Abunuasi wrote:@guru267
safcm profits will go down. No debate about that. Biggest qn is what will happen to Pain which has no other source of revenue????
Safcm got over 3B last financial yr from sale of laptops/phones only. How much did pain make from the same?
Mwenye nguvu mpishe!! Babu alinifunza
Fully agree with you, but in any case, subscribers win!
Subscribers are laughing all the way. That aside, in a few months (weeks?), when making a call or sending SMS, it will not matter, price-wise, which network one is on. The difference may be in terms of cents. The bigger picture is even more important. Faced with declining voice and SMS revenues, all the players will have to give us quality product portfolios, assured network quality (dropped calls will not do, we can afford to switch and hey, its not enough to claim "Strongest Network" - Prove it!).
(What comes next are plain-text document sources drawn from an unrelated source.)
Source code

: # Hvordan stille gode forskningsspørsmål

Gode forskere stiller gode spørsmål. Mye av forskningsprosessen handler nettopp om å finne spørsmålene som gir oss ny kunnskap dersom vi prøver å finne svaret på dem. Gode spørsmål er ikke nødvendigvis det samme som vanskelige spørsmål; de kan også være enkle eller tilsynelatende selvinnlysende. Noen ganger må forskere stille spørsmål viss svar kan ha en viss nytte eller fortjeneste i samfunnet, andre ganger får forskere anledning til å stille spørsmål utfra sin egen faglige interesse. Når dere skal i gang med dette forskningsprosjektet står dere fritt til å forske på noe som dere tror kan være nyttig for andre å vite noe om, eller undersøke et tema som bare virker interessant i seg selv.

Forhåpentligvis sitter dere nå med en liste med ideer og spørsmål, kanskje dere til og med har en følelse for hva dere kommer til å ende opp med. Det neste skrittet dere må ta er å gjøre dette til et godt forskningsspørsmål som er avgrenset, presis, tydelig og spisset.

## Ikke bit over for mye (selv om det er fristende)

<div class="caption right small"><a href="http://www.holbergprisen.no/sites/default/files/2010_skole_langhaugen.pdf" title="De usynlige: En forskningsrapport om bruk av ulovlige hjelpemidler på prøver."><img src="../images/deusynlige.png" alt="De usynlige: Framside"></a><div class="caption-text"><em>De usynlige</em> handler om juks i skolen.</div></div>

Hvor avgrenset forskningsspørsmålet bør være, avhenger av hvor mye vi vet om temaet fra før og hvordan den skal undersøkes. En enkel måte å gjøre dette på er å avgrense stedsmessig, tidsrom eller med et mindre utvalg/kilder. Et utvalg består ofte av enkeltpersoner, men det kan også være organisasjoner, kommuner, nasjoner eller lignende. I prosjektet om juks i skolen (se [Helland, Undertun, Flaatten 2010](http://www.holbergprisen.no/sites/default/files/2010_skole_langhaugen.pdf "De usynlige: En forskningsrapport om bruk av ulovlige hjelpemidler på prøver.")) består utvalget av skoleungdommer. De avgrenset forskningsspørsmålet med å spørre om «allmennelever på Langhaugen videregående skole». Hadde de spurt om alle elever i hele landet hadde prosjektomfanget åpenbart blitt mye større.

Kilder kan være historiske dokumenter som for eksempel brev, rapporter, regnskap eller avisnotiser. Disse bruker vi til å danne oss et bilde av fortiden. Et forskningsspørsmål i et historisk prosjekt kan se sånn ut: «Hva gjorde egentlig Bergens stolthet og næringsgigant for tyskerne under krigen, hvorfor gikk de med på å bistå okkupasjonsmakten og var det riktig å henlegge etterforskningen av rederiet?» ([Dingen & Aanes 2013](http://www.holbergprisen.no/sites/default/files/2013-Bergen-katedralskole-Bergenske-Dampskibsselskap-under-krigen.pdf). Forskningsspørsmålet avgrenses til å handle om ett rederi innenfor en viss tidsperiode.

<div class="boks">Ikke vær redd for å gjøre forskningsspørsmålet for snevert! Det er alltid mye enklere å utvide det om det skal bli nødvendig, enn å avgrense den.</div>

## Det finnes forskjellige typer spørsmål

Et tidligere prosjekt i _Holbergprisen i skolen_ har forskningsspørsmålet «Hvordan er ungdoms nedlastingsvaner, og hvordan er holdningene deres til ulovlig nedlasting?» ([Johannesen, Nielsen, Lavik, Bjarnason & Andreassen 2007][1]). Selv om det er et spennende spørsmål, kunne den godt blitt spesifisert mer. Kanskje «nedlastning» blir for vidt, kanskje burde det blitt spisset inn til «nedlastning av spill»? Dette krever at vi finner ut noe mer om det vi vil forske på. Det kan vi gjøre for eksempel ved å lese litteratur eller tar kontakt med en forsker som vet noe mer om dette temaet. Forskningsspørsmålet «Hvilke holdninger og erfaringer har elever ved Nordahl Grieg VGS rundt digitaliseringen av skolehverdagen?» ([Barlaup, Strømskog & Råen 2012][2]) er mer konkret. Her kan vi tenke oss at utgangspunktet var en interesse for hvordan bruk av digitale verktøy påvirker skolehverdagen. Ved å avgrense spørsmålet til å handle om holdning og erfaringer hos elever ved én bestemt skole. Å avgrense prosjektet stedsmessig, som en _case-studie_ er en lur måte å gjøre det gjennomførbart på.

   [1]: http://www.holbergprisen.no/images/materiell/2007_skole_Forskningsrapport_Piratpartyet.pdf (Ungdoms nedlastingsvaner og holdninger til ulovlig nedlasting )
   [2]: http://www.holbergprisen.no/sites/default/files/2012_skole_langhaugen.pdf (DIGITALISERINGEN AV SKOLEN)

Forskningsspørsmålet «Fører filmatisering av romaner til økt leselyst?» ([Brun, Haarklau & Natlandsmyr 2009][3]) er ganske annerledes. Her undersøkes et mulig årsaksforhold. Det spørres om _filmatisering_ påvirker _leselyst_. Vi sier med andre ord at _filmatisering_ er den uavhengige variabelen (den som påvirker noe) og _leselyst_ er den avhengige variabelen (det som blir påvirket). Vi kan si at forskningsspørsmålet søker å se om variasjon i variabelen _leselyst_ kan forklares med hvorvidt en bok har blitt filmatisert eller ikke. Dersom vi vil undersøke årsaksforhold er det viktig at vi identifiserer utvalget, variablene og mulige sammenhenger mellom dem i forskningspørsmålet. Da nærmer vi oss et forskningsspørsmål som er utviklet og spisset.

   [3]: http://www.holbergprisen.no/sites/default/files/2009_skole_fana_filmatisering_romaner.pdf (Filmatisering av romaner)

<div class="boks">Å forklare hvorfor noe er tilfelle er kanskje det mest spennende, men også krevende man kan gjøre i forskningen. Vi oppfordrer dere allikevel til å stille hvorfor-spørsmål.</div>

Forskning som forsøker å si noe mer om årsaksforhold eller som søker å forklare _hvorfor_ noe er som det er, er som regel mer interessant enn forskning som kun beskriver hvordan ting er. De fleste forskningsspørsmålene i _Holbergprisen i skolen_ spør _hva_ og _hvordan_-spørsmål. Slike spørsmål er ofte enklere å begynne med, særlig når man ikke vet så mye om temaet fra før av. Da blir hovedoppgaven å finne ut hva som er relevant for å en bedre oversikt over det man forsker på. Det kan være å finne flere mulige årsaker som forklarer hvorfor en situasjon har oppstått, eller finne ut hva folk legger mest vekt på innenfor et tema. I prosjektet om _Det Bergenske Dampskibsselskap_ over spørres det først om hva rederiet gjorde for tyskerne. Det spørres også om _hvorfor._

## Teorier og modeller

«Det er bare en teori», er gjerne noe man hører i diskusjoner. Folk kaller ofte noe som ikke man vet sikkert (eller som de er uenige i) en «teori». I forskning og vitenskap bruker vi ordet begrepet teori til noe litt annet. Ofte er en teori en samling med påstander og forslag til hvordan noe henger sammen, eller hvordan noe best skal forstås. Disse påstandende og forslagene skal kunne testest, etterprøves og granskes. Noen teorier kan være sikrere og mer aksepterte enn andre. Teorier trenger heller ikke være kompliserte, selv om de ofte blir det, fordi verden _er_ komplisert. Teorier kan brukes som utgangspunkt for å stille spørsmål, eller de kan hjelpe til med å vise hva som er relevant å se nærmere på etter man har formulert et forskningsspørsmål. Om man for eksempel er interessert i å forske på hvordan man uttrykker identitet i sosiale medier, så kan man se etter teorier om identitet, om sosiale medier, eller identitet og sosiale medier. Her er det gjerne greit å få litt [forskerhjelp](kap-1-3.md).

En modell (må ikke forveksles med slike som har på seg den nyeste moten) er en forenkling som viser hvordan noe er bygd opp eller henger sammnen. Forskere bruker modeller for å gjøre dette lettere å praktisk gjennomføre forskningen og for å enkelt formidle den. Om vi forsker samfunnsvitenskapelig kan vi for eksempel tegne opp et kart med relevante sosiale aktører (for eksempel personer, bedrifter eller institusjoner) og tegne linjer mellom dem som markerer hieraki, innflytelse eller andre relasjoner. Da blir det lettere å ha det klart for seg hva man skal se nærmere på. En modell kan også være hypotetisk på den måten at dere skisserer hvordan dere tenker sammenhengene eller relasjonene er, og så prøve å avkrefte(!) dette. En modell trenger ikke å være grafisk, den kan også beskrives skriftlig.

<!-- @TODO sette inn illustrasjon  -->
We will have to be accorded good customer care (waiting on the IVR queue for 10 minutes listening to stories from some women with exotic accents is a no-no) and generally we expect(nay, we demand) to be treat like humans.
Customer is King.
They have to get out there and look for practical every-day solutions which can be tailored to the Kenyan mobile market. It is survival of the fittest, in this case, the most innovative. I expect a flurry of services mostly data-based. Corporate communication WANs will need to evolve faster.IT managers who are usually attended to by some dim-wit in the name of Corporate Support now wield power. For the first time, we really are spoilt for choice.
On another front, local content and mobile apps developers may soon become premium talent. For a long time, the techies have been ignored or treated shabbily in deed. They are talented, have great ideas that can change the social and economic outlook of the masses, yet the mobile operators do not see the need to engage them. Case in point, how many telcos have seen the value in providing open APIs? I have heard all manner of excuses about security and privacy of networks but surely, there are technical controls for that kind of threats. How come Vodafone, BT and Orange run open APIs for "Betavine", "Ribbit" and "Partner" platforms respectively? Even GSM Association is aggresively pushing the OneAPI project....The feeble attempts to engage developers will now have to change. How long does it take Safaricom or Zain to respond to a business proposal? When they do, it is probably a half-hearted acknowledgement and if the proposal goes through, the revenue share is tilted in their favor. Business partnerships will be key.
So, beyond the much publicised price wars and past the noise and media antics, I hope mobile operators realize that the journey has just commenced. I wonder who will fall by the way-side, but I know somebody will.